WHAT IS NEEDED: In your copy of the entries below, keep every word exactly and leave out all images.

(Beginning of DATA SUPPLIED)

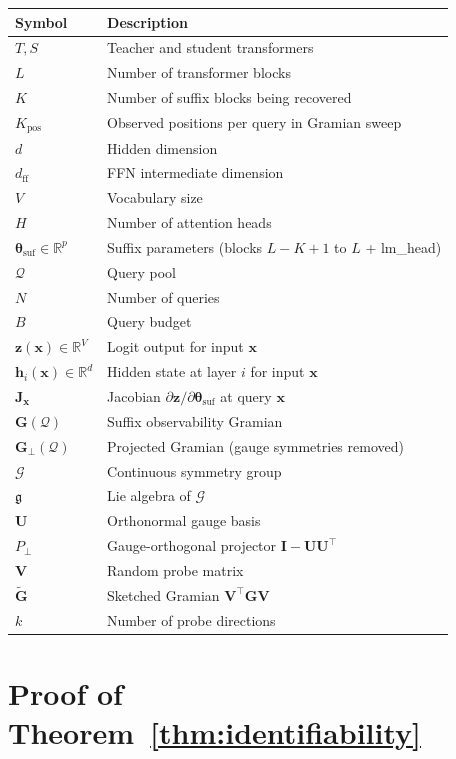 \documentclass{article}
\newcommand{\R}{\mathbb{R}}
\newcommand{\cQ}{\mathcal{Q}}
\newcommand{\cG}{\mathcal{G}}
\newcommand{\btheta}{\boldsymbol{\theta}}
\newcommand{\bz}{\mathbf{z}}
\newcommand{\bh}{\mathbf{h}}
\newcommand{\bx}{\mathbf{x}}
\newcommand{\bJ}{\mathbf{J}}
\newcommand{\bG}{\mathbf{G}}
\newcommand{\bV}{\mathbf{V}}
\newcommand{\bU}{\mathbf{U}}
\newcommand{\bI}{\mathbf{I}}
\begin{document}
\begin{table}[h]
\centering
\small
\begin{tabular}{@{}ll@{}}
\toprule
\textbf{Symbol} & \textbf{Description} \\
\midrule
$T, S$ & Teacher and student transformers \\
$L$ & Number of transformer blocks \\
$K$ & Number of suffix blocks being recovered \\
$K_{\text{pos}}$ & Observed positions per query in Gramian sweep \\
$d$ & Hidden dimension \\
$d_\text{ff}$ & FFN intermediate dimension \\
$V$ & Vocabulary size \\
$H$ & Number of attention heads \\
$\btheta_{\text{suf}} \in \R^p$ & Suffix parameters (blocks $L{-}K{+}1$ to $L$ + lm\_head) \\
$\cQ$ & Query pool \\
$N$ & Number of queries \\
$B$ & Query budget \\
$\bz(\bx) \in \R^V$ & Logit output for input $\bx$ \\
$\bh_i(\bx) \in \R^d$ & Hidden state at layer $i$ for input $\bx$ \\
$\bJ_{\bx}$ & Jacobian $\partial\bz/\partial\btheta_\text{suf}$ at query $\bx$ \\
$\bG(\cQ)$ & Suffix observability Gramian \\
$\bG_\perp(\cQ)$ & Projected Gramian (gauge symmetries removed) \\
$\cG$ & Continuous symmetry group \\
$\mathfrak{g}$ & Lie algebra of $\cG$ \\
$\bU$ & Orthonormal gauge basis \\
$P_\perp$ & Gauge-orthogonal projector $\bI - \bU\bU^\top$ \\
$\bV$ & Random probe matrix \\
$\tilde{\bG}$ & Sketched Gramian $\bV^\top \bG \bV$ \\
$k$ & Number of probe directions \\
\bottomrule
\end{tabular}
\end{table}

\section{Proof of Theorem~\ref{thm:identifiability}}
\label{app:proof}
\end{document}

(End of DATA SUPPLIED)

SOLUTION TO THIS TASK:
 \documentclass{article}
\newcommand{\R}{\mathbb{R}}
\newcommand{\cQ}{\mathcal{Q}}
\newcommand{\cG}{\mathcal{G}}
\newcommand{\btheta}{\boldsymbol{\theta}}
\newcommand{\bz}{\mathbf{z}}
\newcommand{\bh}{\mathbf{h}}
\newcommand{\bx}{\mathbf{x}}
\newcommand{\bJ}{\mathbf{J}}
\newcommand{\bG}{\mathbf{G}}
\newcommand{\bV}{\mathbf{V}}
\newcommand{\bU}{\mathbf{U}}
\newcommand{\bI}{\mathbf{I}}
\begin{document}
\begin{table}[h]
\centering
\small
\begin{tabular}{@{}ll@{}}
\toprule
\textbf{Symbol} & \textbf{Description} \\
\midrule
$T, S$ & Teacher and student transformers \\
$L$ & Number of transformer blocks \\
$K$ & Number of suffix blocks being recovered \\
$K_{\text{pos}}$ & Observed positions per query in Gramian sweep \\
$d$ & Hidden dimension \\
$d_\text{ff}$ & FFN intermediate dimension \\
$V$ & Vocabulary size \\
$H$ & Number of attention heads \\
$\btheta_{\text{suf}} \in \R^p$ & Suffix parameters (blocks $L{-}K{+}1$ to $L$ + lm\_head) \\
$\cQ$ & Query pool \\
$N$ & Number of queries \\
$B$ & Query budget \\
$\bz(\bx) \in \R^V$ & Logit output for input $\bx$ \\
$\bh_i(\bx) \in \R^d$ & Hidden state at layer $i$ for input $\bx$ \\
$\bJ_{\bx}$ & Jacobian $\partial\bz/\partial\btheta_\text{suf}$ at query $\bx$ \\
$\bG(\cQ)$ & Suffix observability Gramian \\
$\bG_\perp(\cQ)$ & Projected Gramian (gauge symmetries removed) \\
$\cG$ & Continuous symmetry group \\
$\mathfrak{g}$ & Lie algebra of $\cG$ \\
$\bU$ & Orthonormal gauge basis \\
$P_\perp$ & Gauge-orthogonal projector $\bI - \bU\bU^\top$ \\
$\bV$ & Random probe matrix \\
$\tilde{\bG}$ & Sketched Gramian $\bV^\top \bG \bV$ \\
$k$ & Number of probe directions \\
\bottomrule
\end{tabular}
\end{table}

\section{Proof of Theorem~\ref{thm:identifiability}}
\label{app:proof}
\end{document}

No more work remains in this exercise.